Items from a data source
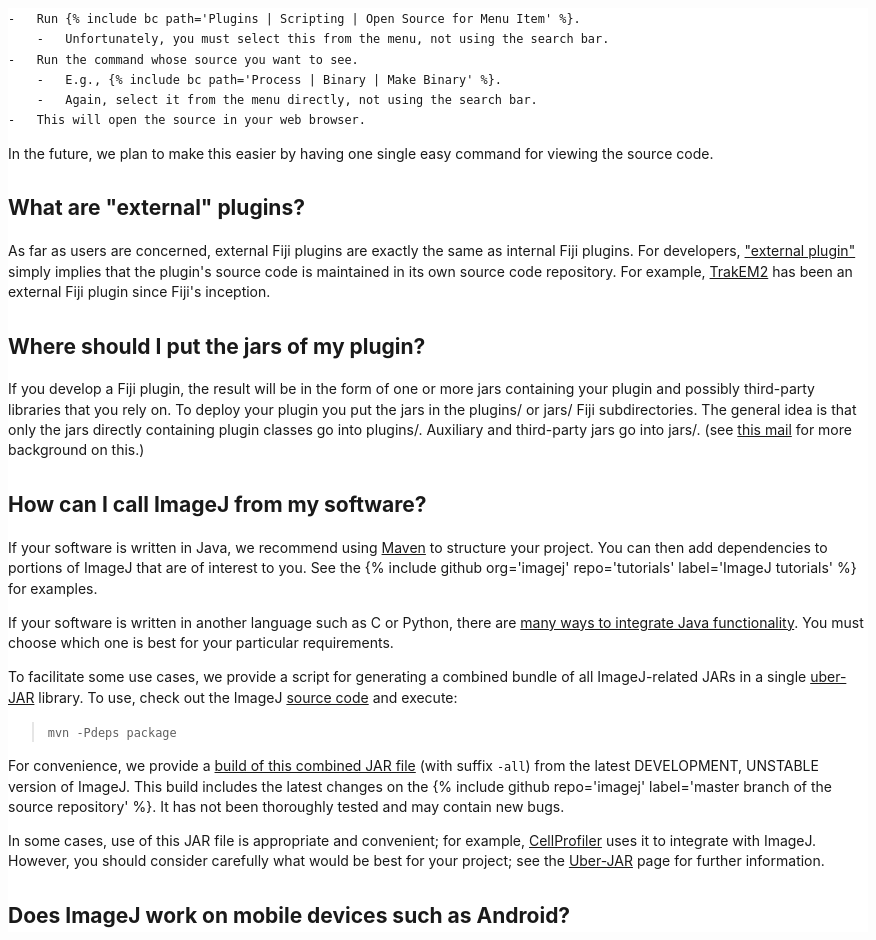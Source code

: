     -   Run {% include bc path='Plugins | Scripting | Open Source for Menu Item' %}.
        -   Unfortunately, you must select this from the menu, not using the search bar.
    -   Run the command whose source you want to see.
        -   E.g., {% include bc path='Process | Binary | Make Binary' %}.
        -   Again, select it from the menu directly, not using the search bar.
    -   This will open the source in your web browser.

In the future, we plan to make this easier by having one single easy command for viewing the source code.

## What are "external" plugins?

As far as users are concerned, external Fiji plugins are exactly the same as internal Fiji plugins. For developers, ["external plugin"](/develop/git/extract-a-subproject) simply implies that the plugin's source code is maintained in its own source code repository. For example, [TrakEM2](/plugins/trakem2) has been an external Fiji plugin since Fiji's inception.

## Where should I put the jars of my plugin?

If you develop a Fiji plugin, the result will be in the form of one or more jars containing your plugin and possibly third-party libraries that you rely on. To deploy your plugin you put the jars in the plugins/ or jars/ Fiji subdirectories. The general idea is that only the jars directly containing plugin classes go into plugins/. Auxiliary and third-party jars go into jars/. (see [this mail](https://groups.google.com/d/msg/fiji-devel/pMe86pY_Kmc/vI-hUJyyrUwJ) for more background on this.)

## How can I call ImageJ from my software?

If your software is written in Java, we recommend using [Maven](/develop/maven) to structure your project. You can then add dependencies to portions of ImageJ that are of interest to you. See the {% include github org='imagej' repo='tutorials' label='ImageJ tutorials' %} for examples.

If your software is written in another language such as C or Python, there are [many ways to integrate Java functionality](http://loci.wisc.edu/bio-formats/interfacing-non-java-code). You must choose which one is best for your particular requirements.

To facilitate some use cases, we provide a script for generating a combined bundle of all ImageJ-related JARs in a single [uber-JAR](/develop/uber-jars) library. To use, check out the ImageJ [source code](/develop/source) and execute:

> `mvn -Pdeps package`

For convenience, we provide a [build of this combined JAR file](http://jenkins.imagej.net/job/ImageJ/lastSuccessfulBuild/artifact/target/) (with suffix `-all`) from the latest DEVELOPMENT, UNSTABLE version of ImageJ. This build includes the latest changes on the {% include github repo='imagej' label='master branch of the source repository' %}. It has not been thoroughly tested and may contain new bugs.

In some cases, use of this JAR file is appropriate and convenient; for example, [CellProfiler](http://cellprofiler.org/) uses it to integrate with ImageJ. However, you should consider carefully what would be best for your project; see the [Uber-JAR](/develop/uber-jars) page for further information.

## Does ImageJ work on mobile devices such as Android?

**Work task**: The answer is every line in the data where the word "search" appears.

**Response**:
        -   Unfortunately, you must select this from the menu, not using the search bar.
        -   Again, select it from the menu directly, not using the search bar.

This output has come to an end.